The property market in Darwin has been in a lull for well over a year now. Latest figures suggest that the market, like others around Australia, is treading water. Residex figures for June indicate that house prices have gone nowhere over the last year – falling by 0.9% – and that units have gone backwards by 5.6%.
While a largely depressed market, and affordability constraints certainly has something to do with this, it’s also clear that the Northern Territory is suffering from a lack of economic drivers at present. REINT President Quentin Kilian agrees that the market’s slow – but insists that things are looking up.
The glacial progress of the biggest infrastructure project to hit the Northern Territory, the Inpex project is to blame. This $12bn offshore gas project recently received the go-ahead from the federal government, but a final investment decision isn’t expected until November.
That, says Kilian, has put the market into “wait and watch” mode.

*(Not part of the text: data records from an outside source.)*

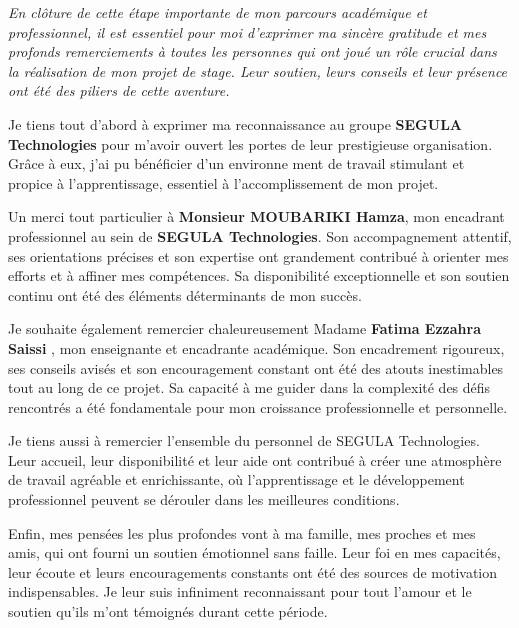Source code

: 




{\itshape En clôture de cette étape importante de mon parcours académique et professionnel, il est essentiel pour
moi d’exprimer ma sincère gratitude et mes profonds remerciements à toutes les personnes qui ont joué un
rôle crucial dans la réalisation de mon projet de stage. Leur soutien, leurs conseils et leur présence ont été
des piliers de cette aventure.
\par\bigskip

Je tiens tout d’abord à exprimer ma reconnaissance au groupe \textbf{SEGULA Technologies} pour
m’avoir ouvert les portes de leur prestigieuse organisation. Grâce à eux, j’ai pu bénéficier d’un environne
ment de travail stimulant et propice à l’apprentissage, essentiel à l’accomplissement de mon projet.
\par\bigskip

Un merci tout particulier à \textbf{Monsieur MOUBARIKI Hamza}, mon encadrant  professionnel au sein
de \textbf{SEGULA Technologies}. Son accompagnement attentif, ses orientations précises et son expertise
ont grandement contribué à orienter mes efforts et à affiner mes compétences. Sa disponibilité exceptionnelle
et son soutien continu ont été des éléments déterminants de mon succès.
\par\bigskip

Je souhaite également remercier chaleureusement Madame \textbf{Fatima Ezzahra Saissi }, mon enseignante
et encadrante académique. Son encadrement rigoureux, ses conseils avisés et son encouragement constant ont
été des atouts inestimables tout au long de ce projet. Sa capacité à me guider dans la complexité des défis
rencontrés a été fondamentale pour mon croissance professionnelle et personnelle.
\par\bigskip

Je tiens aussi à remercier l’ensemble du personnel de SEGULA Technologies. Leur accueil, leur
disponibilité et leur aide ont contribué à créer une atmosphère de travail agréable et enrichissante, où l’apprentissage et le développement professionnel peuvent se dérouler dans les meilleures conditions.
\par\bigskip

Enfin, mes pensées les plus profondes vont à ma famille, mes proches et mes amis, qui ont fourni un
soutien émotionnel sans faille. Leur foi en mes capacités, leur écoute et leurs encouragements constants ont
été des sources de motivation indispensables. Je leur suis infiniment reconnaissant pour tout l’amour et le
soutien qu’ils m’ont témoignés durant cette période.

\par\bigskip
}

“Darwin agents have seen more investor interest over the last couple of months,” he says. “It’s not showing up in activity yet, though: they’re more sitting on sidelines and looking to see what’s available.
Kilian suspects that many investors are waiting until the ink’s dry on the Inpex deal before committing – and he’s confident that the said agreement will go ahead.
“Inpex held a briefing with the business community in July, at which the company indicated was everything going in the right direction,” adds Kilian.
However, the market isn’t completely stagnant. Kilian highlights some promising signs that things are already starting to move.
“Recorded house sales in the greater Darwin area jumped by 26% in May, but median price dropped 6%,” he says. “This could be down to buyers buying cheaper properties, as well as vendor expectations adjusting to the market.”